BOSTON – It seems like Julian Edelman could get his wish: transit officials said Tuesday morning that, based on commuter rail ridership, this New England Patriots' Super Bowl championship parade "will be the biggest one yet."
Reports from commuters and fans taking public transportation into Boston for the parade or work Tuesday morning showed trains loaded with #12 shirts and platforms packed with people of all ages wearing Pats jerseys. Keolis, which runs the commuter rail, said in a press release that ridership appeared to be at record levels. Warm mid-winter weather seemed to make the parade an appealing option for more people.
"We are seeing extraordinary ridership levels across the entire network, notably higher than seen for previous parades and almost certainly the highest ridership ever seen on the network," the company wrote. "Early estimates suggest ridership is much more than double a typical weekday."
Seven additional coach cars on certain rides and 16 additional trains have been deployed to help with the crowds, according to Keolis.
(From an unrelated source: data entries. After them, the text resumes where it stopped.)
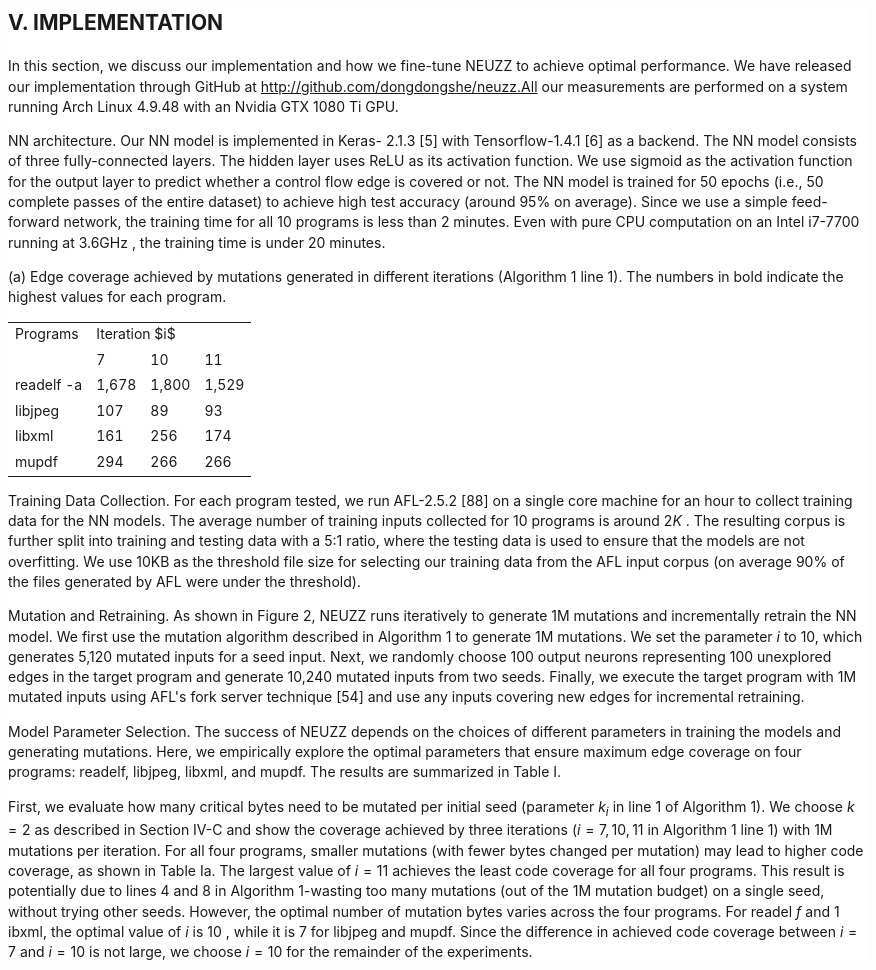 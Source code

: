 ## V. IMPLEMENTATION

In this section, we discuss our implementation and how we fine-tune NEUZZ to achieve optimal performance. We have released our implementation through GitHub at http://github.com/dongdongshe/neuzz.All our measurements are performed on a system running Arch Linux 4.9.48 with an Nvidia GTX 1080 Ti GPU.

NN architecture. Our NN model is implemented in Keras- 2.1.3 [5] with Tensorflow-1.4.1 [6] as a backend. The NN model consists of three fully-connected layers. The hidden layer uses ReLU as its activation function. We use sigmoid as the activation function for the output layer to predict whether a control flow edge is covered or not. The NN model is trained for 50 epochs (i.e., 50 complete passes of the entire dataset) to achieve high test accuracy (around 95% on average). Since we use a simple feed-forward network, the training time for all 10 programs is less than 2 minutes. Even with pure CPU computation on an Intel i7-7700 running at ${3.6}\mathrm{{GHz}}$ , the training time is under 20 minutes.

(a) Edge coverage achieved by mutations generated in different iterations (Algorithm 1 line 1). The numbers in bold indicate the highest values for each program.

<table><tr><td rowspan="2">Programs</td><td colspan="3">Iteration $i$</td></tr><tr><td>7</td><td>10</td><td>11</td></tr><tr><td>readelf -a</td><td>1,678</td><td>1,800</td><td>1,529</td></tr><tr><td>libjpeg</td><td>107</td><td>89</td><td>93</td></tr><tr><td>libxml</td><td>161</td><td>256</td><td>174</td></tr><tr><td>mupdf</td><td>294</td><td>266</td><td>266</td></tr></table>

Training Data Collection. For each program tested, we run AFL-2.5.2 [88] on a single core machine for an hour to collect training data for the NN models. The average number of training inputs collected for 10 programs is around ${2K}$ . The resulting corpus is further split into training and testing data with a 5:1 ratio, where the testing data is used to ensure that the models are not overfitting. We use ${10}\mathrm{{KB}}$ as the threshold file size for selecting our training data from the AFL input corpus (on average ${90}\%$ of the files generated by AFL were under the threshold).

Mutation and Retraining. As shown in Figure 2, NEUZZ runs iteratively to generate $1\mathrm{M}$ mutations and incrementally retrain the NN model. We first use the mutation algorithm described in Algorithm 1 to generate $1\mathrm{M}$ mutations. We set the parameter $i$ to 10, which generates 5,120 mutated inputs for a seed input. Next, we randomly choose 100 output neurons representing 100 unexplored edges in the target program and generate 10,240 mutated inputs from two seeds. Finally, we execute the target program with $1\mathrm{M}$ mutated inputs using AFL's fork server technique [54] and use any inputs covering new edges for incremental retraining.

Model Parameter Selection. The success of NEUZZ depends on the choices of different parameters in training the models and generating mutations. Here, we empirically explore the optimal parameters that ensure maximum edge coverage on four programs: readelf, libjpeg, libxml, and mupdf. The results are summarized in Table I.

First, we evaluate how many critical bytes need to be mutated per initial seed (parameter ${k}_{i}$ in line 1 of Algorithm 1). We choose $k = 2$ as described in Section IV-C and show the coverage achieved by three iterations $(i = 7,{10},{11}$ in Algorithm 1 line 1) with $1\mathrm{M}$ mutations per iteration. For all four programs, smaller mutations (with fewer bytes changed per mutation) may lead to higher code coverage, as shown in Table Ia. The largest value of $i = {11}$ achieves the least code coverage for all four programs. This result is potentially due to lines 4 and 8 in Algorithm 1-wasting too many mutations (out of the $1\mathrm{M}$ mutation budget) on a single seed, without trying other seeds. However, the optimal number of mutation bytes varies across the four programs. For readel $f$ and 1 ibxml, the optimal value of $i$ is 10 , while it is 7 for libjpeg and mupdf. Since the difference in achieved code coverage between $i = 7$ and $i = {10}$ is not large, we choose $i = {10}$ for the remainder of the experiments.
The MBTA's commuter rail Twitter account suggested the parade "will be the biggest one yet" as riders continued to line streets downtown around 9:30 a.m.
As a result of the surge, though, many trains were "continuing to reach capacity early due to heavy parade ridership" and "running express past" -- or simply not stopping at -- some stations once they were full, the MBTA said. That frustrated commuters who rely on the commuter trains to get to work daily.
"I NEED TO GET TO WORKKKKKKK when will the next train to south station be coming to westboro? the 741 didn’t pick up any passengers," a woman with the Twitter handle @tanyaalala posted at 7:55 a.m. She tweeted at 8:15 a.m., "AND ANOTHER TRAIN JUST WENT BY, without stopping."
On the South Shore, all seats on the 8:50 a.m. train from Greenbush station in Scituate was were taken before the train reached its first stop at North Scituate. More riders piled on during stops in Cohasset, Hingham and East Weymouth. When the train reached the East Braintree/Weymouth Landing station, the platform was full but people were turned away because the train was also full. At South Station, parade-goers flooded the streets and sidewalks, blending with drivers and commuters going about their daily business.
The Franklin commuter rail line experienced additional significant delays during rush hour Tuesday morning after a pedestrian was struck and killed by a train in Norwood around 8:15 a.m., officials said. By 9 a.m., trains began running inbound again, but with delays of up to 55 minutes, according to the MBTA.
At about 11 a.m., the MBTA said outbound service on the D branch of the Green Line was suspended between Kenmore and Reservoir due to a derailment at Beaconsfield. Inbound service was operating, the T said, but with "severe delays." Shuttle buses were pressed into service to replace trains.
Parking was in short supply along the transit network, too. At 9:06 a.m., lots were full at Alewife, Beverly, Braintree, Quincy Adams and Wonderland stations, with Salem and Woodland approaching capacity, according to the MBTA's official parking account on Twitter. By 9:30 a.m., the lots at Riverside, North Quincy, Oak Grove and Wellington were also full to capacity.
The parade, celebrating the Patriots 13-3 victory over the Los Angeles Rams in Super Bowl LIII on Sunday, was set to kick off from the Hynes Convention Center at 11 a.m. It will roll down Boylston Street, take a left at Tremont Street and end near City Hall Plaza on Cambridge Street.
The stretch of the parade route along Tremont Street near Park Street was lined with Patriots fans standing two or three deep by 9 a.m.
Transit officials warned that the evening commute would experience major effects after the parade. Keolis said passengers should "expect lines at major stations" and, if possible, plan to take trains after 4 p.m.
North Station, which saw lines stretching for blocks down the street after the parade celebrating the Boston Red Sox victory in the World Series last fall, will divide crowds Tuesday afternoon based on destination.
Passengers boarding the Lowell and Fitchburg lines will be led to the left side of the building while those boarding the Newbury, Rockport and Haverhill lines will enter through the front.
In 2011, the parade to celebrate the Boston Bruins winning the Stanley Cup was held on a Saturday.